Directions for this task: Repeat nothing but the lines below running from the one containing "In both cases, the" to the one containing "Even beyond this". Keep both end lines.

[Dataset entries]
---
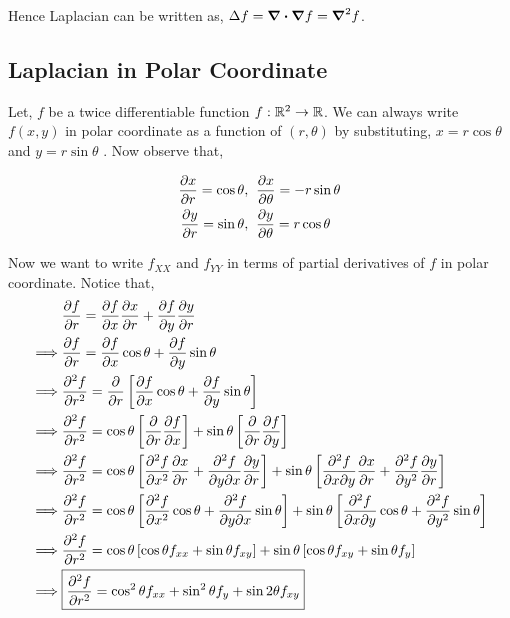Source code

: \documentclass[../Analysis-3]{subfiles}
\begin{document}
Hence Laplacian can be written as, $\Delta f = \div\grad f = \grad ^2 f$.

\subsection*{Laplacian in Polar Coordinate}

Let, $f$ be a twice differentiable function $f: \mathbb{R}^2 \to \mathbb{R}$. We can always write $f(x,y)$ in polar coordinate as a function of $(r,\theta)$ by substituting, $x = r\cos{\theta}$ and $y= r\sin{\theta}$ . Now observe that,

\begin{align*}
        \pdv{x}{r} = \cos{\theta}, \hspace*{0.2cm} & \pdv{x}{\theta} = -r\sin{\theta} \\
        \pdv{y}{r} = \sin{\theta}, \hspace*{0.2cm} & \pdv{y}{\theta} = r\cos{\theta}
\end{align*}

Now we want to write $f_{XX}$ and $f_{YY}$ in terms of partial derivatives of $f$ in polar coordinate. Notice that,
\begin{align*}
    & \pdv{f}{r} = \pdv{f}{x} \pdv{x}{r} + \pdv{f}{y}\pdv{y}{r}                                                                                                                               \\
    \implies   & \pdv{f}{r} = \pdv{f}{x} \cos{\theta} + \pdv{f}{y}\sin{\theta}                                                                                                                           \\
    \implies   & \pdv[2]{f}{r} = \pdv{}{r} \left[\pdv{f}{x} \cos{\theta} + \pdv{f}{y} \sin{\theta} \right]                                                                                               \\
    \implies   & \pdv[2]{f}{r} = \cos{\theta} \left[\pdv{}{r} \pdv{f}{x}\right] + \sin{\theta} \left[\pdv{}{r} \pdv{f}{y} \right]                                                                        \\
    \implies   & \pdv[2]{f}{r} = \cos{\theta} \left[\pdv[2]{f}{x} \pdv{x}{r} + \pdv{f}{y}{x} \pdv{y}{r} \right] + \sin{\theta} \left[\pdv{f}{x}{y} \pdv{x}{r} + \pdv[2]{f}{y} \pdv{y}{r} \right]         \\
    \implies   & \pdv[2]{f}{r} = \cos{\theta} \left[\pdv[2]{f}{x} \cos{\theta} + \pdv{f}{y}{x} \sin{\theta} \right] + \sin{\theta} \left[\pdv{f}{x}{y} \cos{\theta} + \pdv[2]{f}{y} \sin{\theta} \right] \\
    \implies   & \pdv[2]{f}{r} = \cos{\theta} \left[\cos{\theta} f_{xx} + \sin{\theta} f_{xy} \right] + \sin{\theta} \left[\cos{\theta} f_{xy} + \sin{\theta} f_{y} \right]                              \\
    \implies   & \boxed{\pdv[2]{f}{r} = \cos^2 \theta f_{xx} + \sin^2 \theta f_{y} + \sin 2 \theta f_{xy}}
\end{align*}
\end{document}
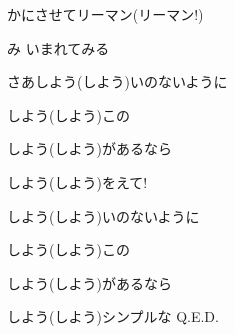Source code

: \documentclass[a4paper,tate,twocolumn,12pt]{ltjtarticle}
\begin{document}
\begin{flushleft}
\begin{minipage}{\linewidth}
かにさせてリーマン(リーマン!)

み いまれてみる
\end{minipage}

\vspace{2em}

\noindent\begin{minipage}{\linewidth}
さあしよう(しよう)いのないように

しよう(しよう)この

しよう(しよう)があるなら

しよう(しよう)をえて!

しよう(しよう)いのないように

しよう(しよう)この

しよう(しよう)があるなら

しよう(しよう)シンプルな Q.E.D.
\end{minipage}

\end{flushleft}
\end{document}
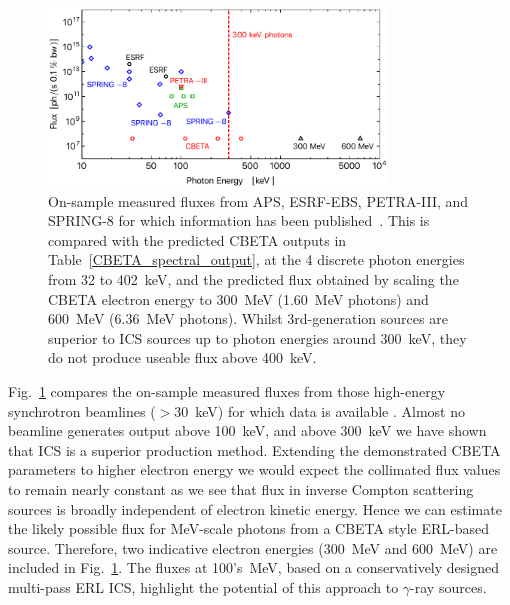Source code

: \documentclass[../main.tex]{subfiles}
\begin{document}
\begin{figure}[!h]
\centering
\includegraphics[width=0.8\textwidth]{Figures/CBETA_Inverse_Compton_Source_Design/sourcefluxcomparison.pdf}
\caption{On-sample measured fluxes from APS, ESRF-EBS, PETRA-III, and SPRING-8 for which information has been published~\cite{apsbeamlines,esrfbeamlines,petraiiibeamlines,spring8beamlines}. This is compared with the predicted CBETA outputs in Table~\ref{CBETA_spectral_output}, at the 4 discrete photon energies from 32 to 402~\si{\kilo\electronvolt}, and the predicted flux obtained by scaling the CBETA electron energy to 300~\si{\mega\electronvolt} (1.60~\si{\mega\electronvolt} photons) and 600~\si{\mega\electronvolt} (6.36~\si{\mega\electronvolt} photons). Whilst 3rd-generation sources are superior to ICS sources up to photon energies around 300~\si{\kilo\electronvolt}, they do not produce useable flux above 400~\si{\kilo\electronvolt}.}
\label{fig:ICS_Undulator_Comparison}
\end{figure}

Fig.~\ref{fig:ICS_Undulator_Comparison} compares the on-sample measured fluxes from those high-energy synchrotron beamlines ($>$30~\si{\kilo\electronvolt}) for which data is available \cite{apsbeamlines,esrfbeamlines,petraiiibeamlines,spring8beamlines}. Almost no beamline generates output above 100~\si{\kilo\electronvolt}, and above 300~\si{\kilo\electronvolt} we have shown that ICS is a superior production method. Extending the demonstrated CBETA parameters to higher electron energy we would expect the collimated flux values to remain nearly constant as we see that flux in inverse Compton scattering sources is broadly independent of electron kinetic energy. Hence we can estimate the likely possible flux for \si{\mega\electronvolt}-scale photons from a CBETA style ERL-based source. Therefore, two indicative electron energies (300~\si{\mega\electronvolt} and 600~\si{\mega\electronvolt}) are included in Fig.~\ref{fig:ICS_Undulator_Comparison}. The fluxes at 100's~\si{\mega\electronvolt}, based on a conservatively designed multi-pass ERL ICS, highlight the potential of this approach to $\gamma$-ray sources. 
\end{document}
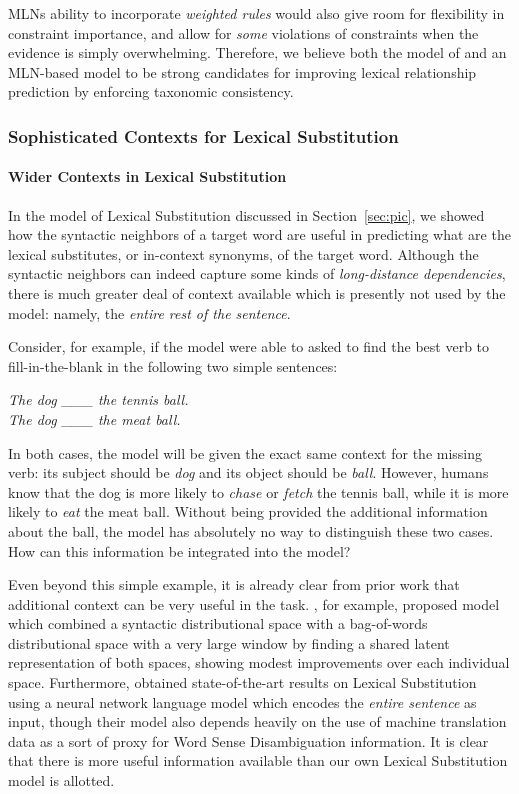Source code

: \documentclass[12pt]{article}
\begin{document}
MLNs ability to incorporate {\em weighted rules} would also give room for
flexibility in constraint importance, and allow for {\em some} violations of
constraints when the evidence is simply overwhelming. Therefore, we believe
both the model of  and an MLN-based model to be strong
candidates for improving lexical relationship prediction by enforcing taxonomic
consistency.

\subsubsection{Sophisticated Contexts for Lexical Substitution}

\paragraph{Wider Contexts in Lexical Substitution}
In the model of Lexical Substitution discussed in Section~\ref{sec:pic}, we
showed how the syntactic neighbors of a target word are useful in predicting
what are the lexical substitutes, or in-context synonyms, of the target word.
Although the syntactic neighbors can indeed capture some kinds of {\em long-distance
dependencies}, there is much greater deal of context available which is
presently not used by the model: namely, the {\em entire rest of the sentence}.

Consider, for example, if the model were able to asked to find the best verb
to fill-in-the-blank in the following two simple sentences:

\begin{center}
  {\em The dog \_\_\_ the tennis ball.}\\
  {\em The dog \_\_\_ the meat ball.}
\end{center}

In both cases, the model will be given the exact same context for the missing
verb: its subject should be {\em dog} and its object should be {\em ball}. However,
humans know that the dog is more likely to {\em chase} or {\em fetch} the tennis
ball, while it is more likely to {\em eat} the meat ball. Without being provided
the additional information about the ball, the model has absolutely no way
to distinguish these two cases. How can this information be integrated into the
model?

Even beyond this simple example, it is already clear from prior work that
additional context can be very useful in the task.
, for example, proposed model which combined
a syntactic distributional space with a bag-of-words distributional space with
a very large window by finding a shared latent representation of both spaces,
showing modest improvements over each individual space. Furthermore,
 obtained state-of-the-art results on Lexical
Substitution using a neural network language model which encodes the {\em
entire sentence} as input, though their model also depends heavily on the use
of machine translation data as a sort of proxy for Word Sense Disambiguation
information. It is clear that there is more useful information
available than our own Lexical Substitution model is allotted.
\end{document}

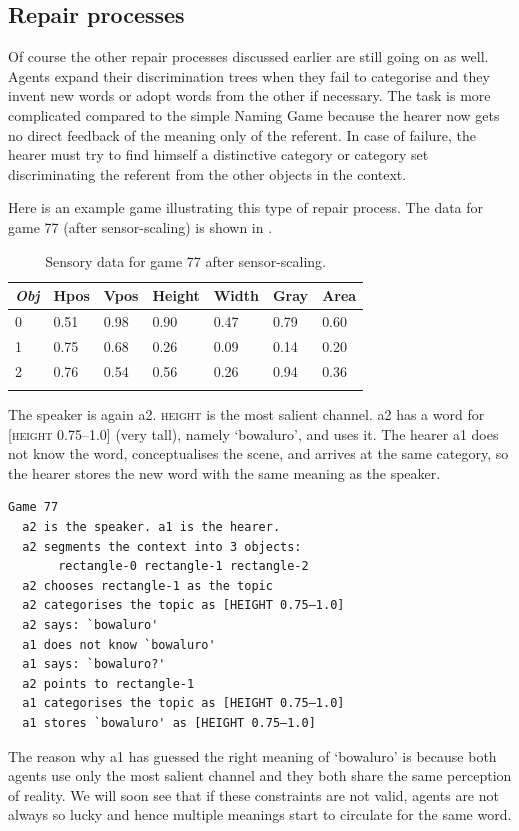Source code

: \subsection{Repair processes}

Of course the other repair processes discussed earlier 
are still going on as well. Agents expand their 
discrimination trees when they fail to categorise and 
they invent new words or adopt words from the 
other if necessary. The task is more complicated compared
to the simple Naming Game because the hearer now gets
no direct feedback of the meaning only of the referent. 
In case of failure, the hearer must try to find himself a distinctive
category or category set discriminating the 
referent from the other objects in the context.

Here is an example game illustrating this
type of repair process. 
The data for game 77 (after sensor-scaling)
is shown in . 


\begin{table}
\begin{center}
\begin{tabular}{ l  l  l  l  l  l  l }
\lsptoprule
{\itshape Obj} & Hpos & Vpos & Height & Width & Gray & Area \\ \midrule
0 & 0.51 & 0.98 & 0.90 & 0.47 & 0.79 & 0.60\\ 
1 & 0.75 & 0.68 & 0.26 & 0.09 & 0.14 & 0.20\\ 
2 & 0.76 & 0.54 & 0.56 & 0.26 & 0.94 & 0.36\\ 
\lspbottomrule
\end{tabular}
\caption{\label{tab:game77}Sensory data for game 77 after sensor-scaling.}
\end{center}
\end{table}
The speaker is again {\bfshape  a2}. \textsc{height} is the most salient channel. 
{\bfshape  a2} has a word for [\textsc{height} 0.75–1.0] (very tall), namely
`bowaluro', and uses it. The hearer {\bfshape  a1} 
does not know the 
word, conceptualises the scene, and arrives at the 
same category, so the hearer stores the new word
with the same meaning as the speaker. 
\begin{verbatim}
Game 77
  a2 is the speaker. a1 is the hearer. 
  a2 segments the context into 3 objects: 
       rectangle-0 rectangle-1 rectangle-2
  a2 chooses rectangle-1 as the topic 
  a2 categorises the topic as [HEIGHT 0.75–1.0]
  a2 says: `bowaluro'
  a1 does not know `bowaluro'
  a1 says: `bowaluro?'
  a2 points to rectangle-1
  a1 categorises the topic as [HEIGHT 0.75–1.0]
  a1 stores `bowaluro' as [HEIGHT 0.75–1.0]
\end{verbatim}
The reason why {\bfshape  a1} has guessed the right 
meaning of `bowaluro' is because both agents use
only the most salient channel and they both share
the same perception of reality. We will soon see 
that if these constraints are not valid, agents 
are not always so lucky and hence multiple meanings
start to circulate for the same word.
---
Solution for this problem:
In both cases, the model will be given the exact same context for the missing
verb: its subject should be {\em dog} and its object should be {\em ball}. However,
humans know that the dog is more likely to {\em chase} or {\em fetch} the tennis
ball, while it is more likely to {\em eat} the meat ball. Without being provided
the additional information about the ball, the model has absolutely no way
to distinguish these two cases. How can this information be integrated into the
model?

Even beyond this simple example, it is already clear from prior work that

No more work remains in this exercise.